This doesn’t directly answer the Q, but please don’t ask anything like “Which one of these….?”
A) Blah blah
B) Blah blah
C) Blah Blah
D) None of the above
E) A and B
F) B and C
G) A,B,C

A good test question is literally that. It tests your knowledge about the subject without trying to see if it can give you a headache first. In classes like intro bio, it’s key for students to get the general concepts since they’ll forget the rest anyway. So if I had to frame the Qs, I’d ask something that checks if they are getting the main points as opposed to did they memorize every bullet point on each slide.

Les's avatar

@PnL – Ooh. I hate those questions!! Lazy test making, that’s what I call it.

DominicX's avatar

@Les

I would think that would take longer. I had a teacher who used to list six roman numerals that listed several things each (or just one thing each) and then there would 5 choices like this:

A. I, II B. I, II, V C. I, III, IV, V D. I, II, III, IV, V E. none of the above. It was horrible!

@Question

I wasn’t sure if you wanted multiple choice or short answer. Personally, I like both, but I can see how people may prefer short answer because it makes you think more than just figure out which answer sounds the best. And I don’t mean short answer where you list of a bunch of memorized facts, but where you interpret facts and such. The problem is, though, that in bio, it doesn’t seem like there’s so much interpreting (I’m biased towards language arts, sorry) and so multiple choice, fill-in-the-blank, or something along those lines is more realistic.

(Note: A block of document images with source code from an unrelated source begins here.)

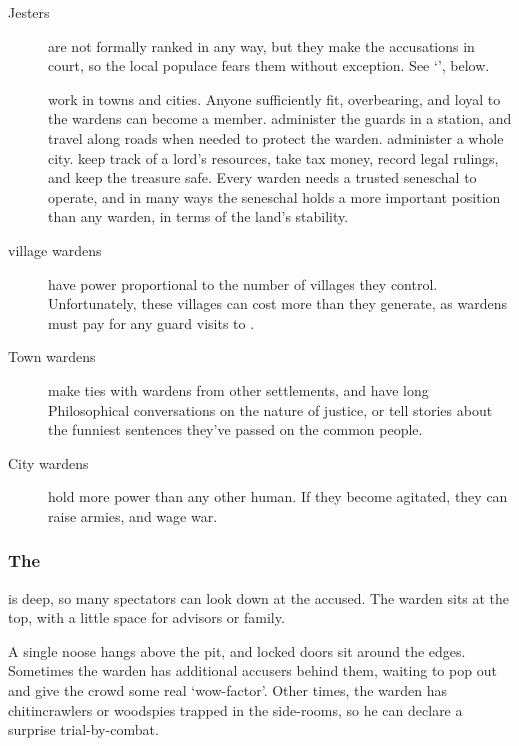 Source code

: \begin{multicols}{2}
\begin{description}
  \item[Jesters]
  are not formally ranked in any way, but they make the accusations in court, so the local populace fears them without exception.
  See `', below.
  \item[]
  work in towns and cities.
  Anyone sufficiently fit, overbearing, and loyal to the \glspl{warden} can become a member.
  administer the guards in a station, and travel along roads when needed to protect the \gls{warden}.
  administer a whole city.
  keep track of a lord's resources, take tax money, record legal rulings, and keep the treasure safe.
  Every \gls{warden} needs a trusted seneschal to operate, and in many ways the seneschal holds a more important position than any \gls{warden}, in terms of the land's stability.
  \item[\Gls{village} \Glspl{warden}]
  have power proportional to the number of \glspl{village} they control.
  Unfortunately, these \glspl{village} can cost more than they generate, as \glspl{warden} must pay for any \gls{guard} visits to .
  \item[Town \Glspl{warden}]
  make ties with \glspl{warden} from other settlements, and have long Philosophical conversations on the nature of justice, or tell stories about the funniest sentences they've passed on the common people.
  \item[City \Glspl{warden}]
  hold more power than any other human.
  If they become agitated, they can raise armies, and wage war.
\end{description}


\subsubsection{The }
\label{pitOfJustice}
is deep, so many spectators can look down at the accused.
The \gls{warden} sits at the top, with a little space for advisors or family.

A single noose hangs above the pit, and locked doors sit around the edges.
Sometimes the \gls{warden} has additional accusers behind them, waiting to pop out and give the crowd some real `wow-factor'.
Other times, the \gls{warden} has chitincrawlers or woodspies trapped in the side-rooms, so he can declare a surprise trial-by-combat.


\end{multicols}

I actually had teachers whose tests sometimes wouldn’t match the material. That’s number one. It has to match the material. It also should not be long-winded and tedious like the one I provided, but should not be so easy that all the answers are obviously wrong except for one. It should make people think about which answer is better and the people who really know the material will know the correct answer. And I agree that tests evaluate both the teachers and the students. I remember we had a test in 7th grade (that I got an A on; it was grammar; I’m a natural) but almost everyone else got a C or lower. The teacher knew it her fault, she didn’t count the grade, redid the test, and people did much better the next time.

I like tests where I don’t have to do much studying. Tests where if I’ve been to class and taken notes, I should know that I will do fine. Those are the kinds that work.

nikipedia's avatar

Gotcha. Great answers so far, everyone.

While I can write a couple short-answer/essay questions, there will not be very many on the exam. We have 800(!) students so we are steering away from these. (Personally, I would have been okay with grading more, but the other TAs and profs refused.)

If anyone would like to be my guinea pig and let me know what you think of these questions before I send them off to the profs, I would be very appreciative! :)

La_chica_gomela's avatar

@PnL: I agree wholeheartedly! Those give me nightmares!
@nikipedia: I’ll be your guinea pig! Hey, maybe it’ll help me study! :)

nikipedia's avatar

Aw, darn it. I almost wrote one of those A and B, A and C, etc questions! It wasn’t out of laziness, I swear! The question was a little too general for an essay question, but more complicated than just a straight multiple choice. But I will defer to you ladies :)

@La_chica_gomela: maybe head over to the chat room so we can discuss the Qs?

cwilbur's avatar

@gailcalled: My favorite final exam had two questions on it.

1. Pick four sonatas from this list of eight and discuss how they reflect and diverge from sonata form.

2. Pick four lieder from this list of eight and discuss how they fit into the larger tradition of lieder.

There were about eight of us in the class. We spent a solid eight hours writing.

Val123's avatar

@les I graduated with a degree in Education, and we were taught that trick questions are a big no no. They contribute NOTHING to the student’s knowledge. I figure the questions are more of a statement of the power the teacher has over a student, and that sucks.